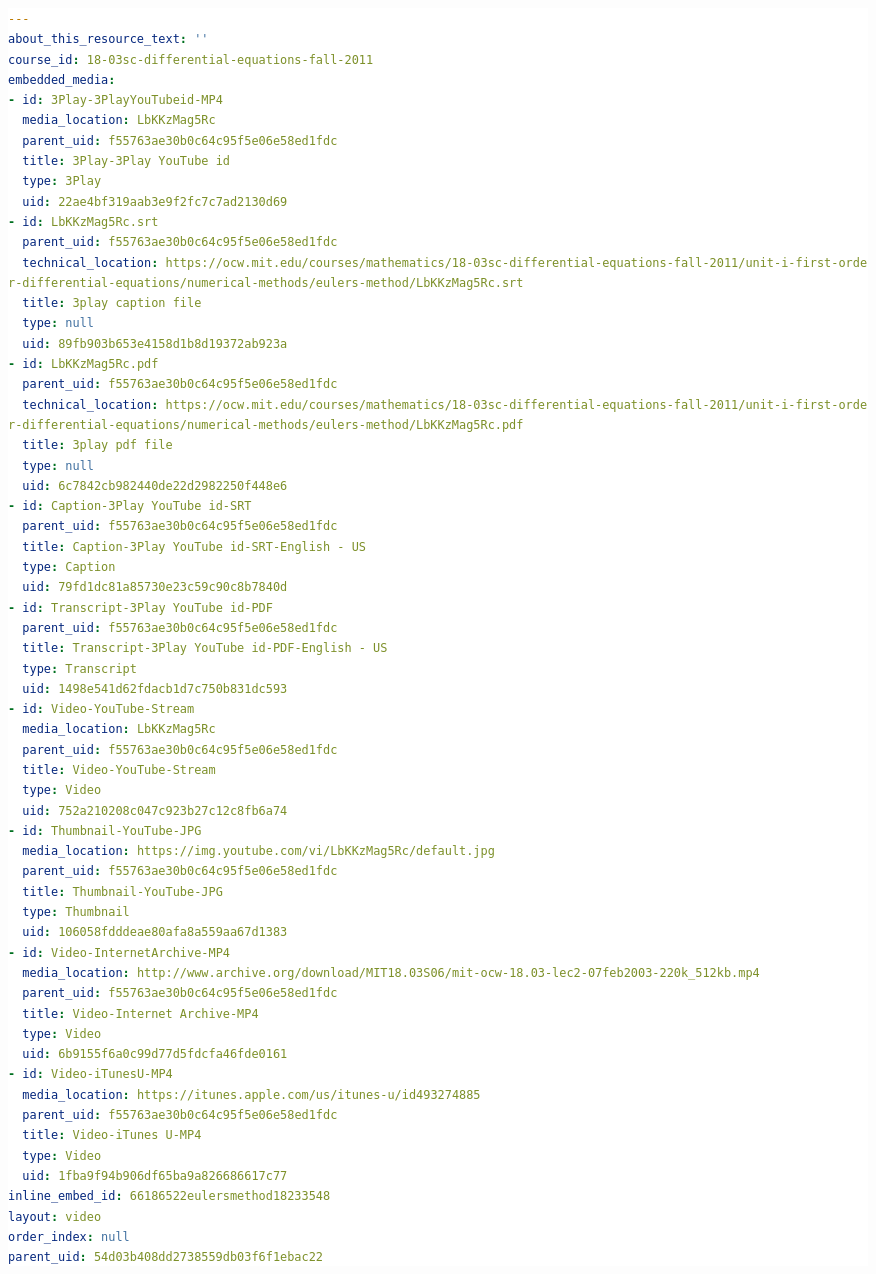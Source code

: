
 ```yaml
---
about_this_resource_text: ''
course_id: 18-03sc-differential-equations-fall-2011
embedded_media:
- id: 3Play-3PlayYouTubeid-MP4
  media_location: LbKKzMag5Rc
  parent_uid: f55763ae30b0c64c95f5e06e58ed1fdc
  title: 3Play-3Play YouTube id
  type: 3Play
  uid: 22ae4bf319aab3e9f2fc7c7ad2130d69
- id: LbKKzMag5Rc.srt
  parent_uid: f55763ae30b0c64c95f5e06e58ed1fdc
  technical_location: https://ocw.mit.edu/courses/mathematics/18-03sc-differential-equations-fall-2011/unit-i-first-order-differential-equations/numerical-methods/eulers-method/LbKKzMag5Rc.srt
  title: 3play caption file
  type: null
  uid: 89fb903b653e4158d1b8d19372ab923a
- id: LbKKzMag5Rc.pdf
  parent_uid: f55763ae30b0c64c95f5e06e58ed1fdc
  technical_location: https://ocw.mit.edu/courses/mathematics/18-03sc-differential-equations-fall-2011/unit-i-first-order-differential-equations/numerical-methods/eulers-method/LbKKzMag5Rc.pdf
  title: 3play pdf file
  type: null
  uid: 6c7842cb982440de22d2982250f448e6
- id: Caption-3Play YouTube id-SRT
  parent_uid: f55763ae30b0c64c95f5e06e58ed1fdc
  title: Caption-3Play YouTube id-SRT-English - US
  type: Caption
  uid: 79fd1dc81a85730e23c59c90c8b7840d
- id: Transcript-3Play YouTube id-PDF
  parent_uid: f55763ae30b0c64c95f5e06e58ed1fdc
  title: Transcript-3Play YouTube id-PDF-English - US
  type: Transcript
  uid: 1498e541d62fdacb1d7c750b831dc593
- id: Video-YouTube-Stream
  media_location: LbKKzMag5Rc
  parent_uid: f55763ae30b0c64c95f5e06e58ed1fdc
  title: Video-YouTube-Stream
  type: Video
  uid: 752a210208c047c923b27c12c8fb6a74
- id: Thumbnail-YouTube-JPG
  media_location: https://img.youtube.com/vi/LbKKzMag5Rc/default.jpg
  parent_uid: f55763ae30b0c64c95f5e06e58ed1fdc
  title: Thumbnail-YouTube-JPG
  type: Thumbnail
  uid: 106058fdddeae80afa8a559aa67d1383
- id: Video-InternetArchive-MP4
  media_location: http://www.archive.org/download/MIT18.03S06/mit-ocw-18.03-lec2-07feb2003-220k_512kb.mp4
  parent_uid: f55763ae30b0c64c95f5e06e58ed1fdc
  title: Video-Internet Archive-MP4
  type: Video
  uid: 6b9155f6a0c99d77d5fdcfa46fde0161
- id: Video-iTunesU-MP4
  media_location: https://itunes.apple.com/us/itunes-u/id493274885
  parent_uid: f55763ae30b0c64c95f5e06e58ed1fdc
  title: Video-iTunes U-MP4
  type: Video
  uid: 1fba9f94b906df65ba9a826686617c77
inline_embed_id: 66186522eulersmethod18233548
layout: video
order_index: null
parent_uid: 54d03b408dd2738559db03f6f1ebac22
```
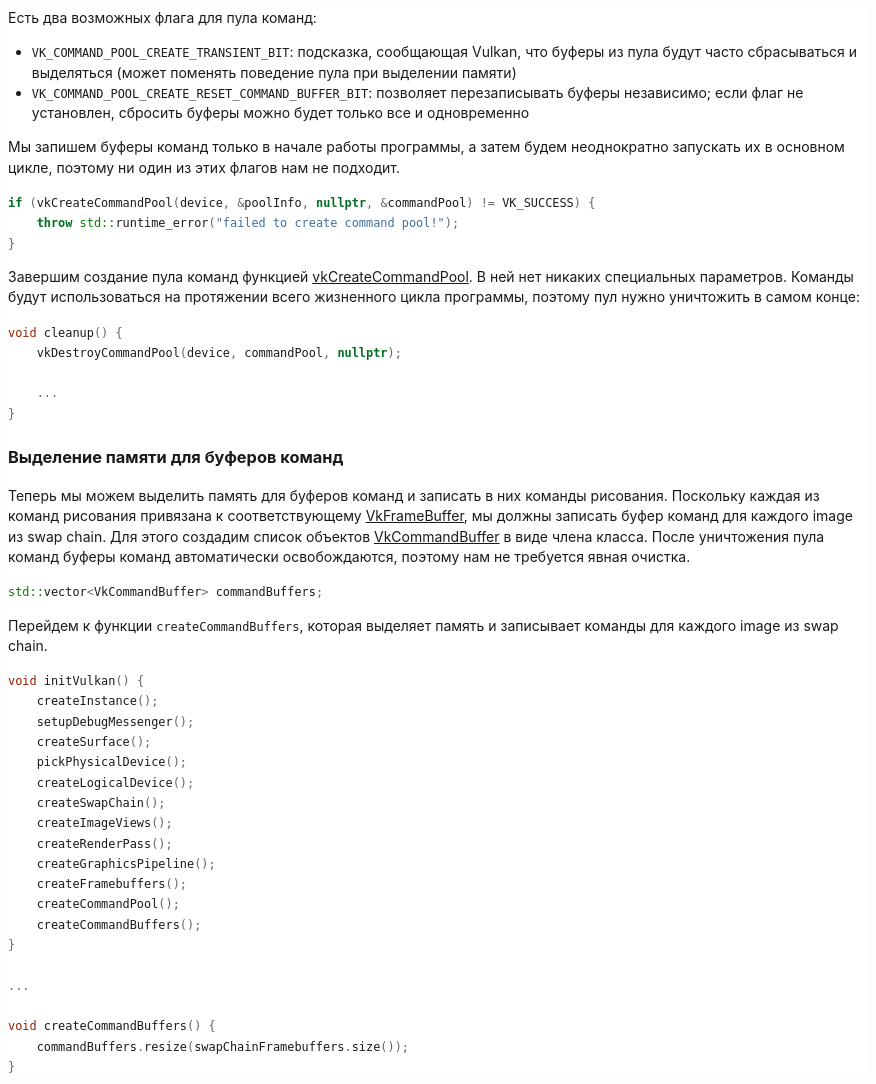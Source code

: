Есть два возможных флага для пула команд:

- `VK_COMMAND_POOL_CREATE_TRANSIENT_BIT`: подсказка, сообщающая Vulkan, что буферы из пула будут часто сбрасываться и выделяться \(может поменять поведение пула при выделении памяти\)
- `VK_COMMAND_POOL_CREATE_RESET_COMMAND_BUFFER_BIT`: позволяет перезаписывать буферы независимо; если флаг не установлен, сбросить буферы можно будет только все и одновременно

Мы запишем буферы команд только в начале работы программы, а затем будем неоднократно запускать их в основном цикле, поэтому ни один из этих флагов нам не подходит.

```cpp
if (vkCreateCommandPool(device, &poolInfo, nullptr, &commandPool) != VK_SUCCESS) {
    throw std::runtime_error("failed to create command pool!");
}
```

Завершим создание пула команд функцией [vkCreateCommandPool](https://www.khronos.org/registry/vulkan/specs/1.2-extensions/man/html/vkCreateCommandPool.html). В ней нет никаких специальных параметров. Команды будут использоваться на протяжении всего жизненного цикла программы, поэтому пул нужно уничтожить в самом конце:

```cpp
void cleanup() {
    vkDestroyCommandPool(device, commandPool, nullptr);

    ...
}
```

### Выделение памяти для буферов команд

Теперь мы можем выделить память для буферов команд и записать в них команды рисования. Поскольку каждая из команд рисования привязана к соответствующему [VkFrameBuffer](https://www.khronos.org/registry/vulkan/specs/1.2-extensions/man/html/VkFramebuffer.html), мы должны записать буфер команд для каждого image из swap chain. Для этого создадим список объектов [VkCommandBuffer](https://www.khronos.org/registry/vulkan/specs/1.2-extensions/man/html/VkCommandBuffer.html) в виде члена класса. После уничтожения пула команд буферы команд автоматически освобождаются, поэтому нам не требуется явная очистка.

```cpp
std::vector<VkCommandBuffer> commandBuffers;
```

Перейдем к функции `createCommandBuffers`, которая выделяет память и записывает команды для каждого image из swap chain.

```cpp
void initVulkan() {
    createInstance();
    setupDebugMessenger();
    createSurface();
    pickPhysicalDevice();
    createLogicalDevice();
    createSwapChain();
    createImageViews();
    createRenderPass();
    createGraphicsPipeline();
    createFramebuffers();
    createCommandPool();
    createCommandBuffers();
}

...

void createCommandBuffers() {
    commandBuffers.resize(swapChainFramebuffers.size());
}
```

☆ ☆ ☆

**TASK DIRECTIONS:** Copy each line of the listing that contains "буферов".

**REPLY:**
### Выделение памяти для буферов команд
Теперь мы можем выделить память для буферов команд и записать в них команды рисования. Поскольку каждая из команд рисования привязана к соответствующему [VkFrameBuffer](https://www.khronos.org/registry/vulkan/specs/1.2-extensions/man/html/VkFramebuffer.html), мы должны записать буфер команд для каждого image из swap chain. Для этого создадим список объектов [VkCommandBuffer](https://www.khronos.org/registry/vulkan/specs/1.2-extensions/man/html/VkCommandBuffer.html) в виде члена класса. После уничтожения пула команд буферы команд автоматически освобождаются, поэтому нам не требуется явная очистка.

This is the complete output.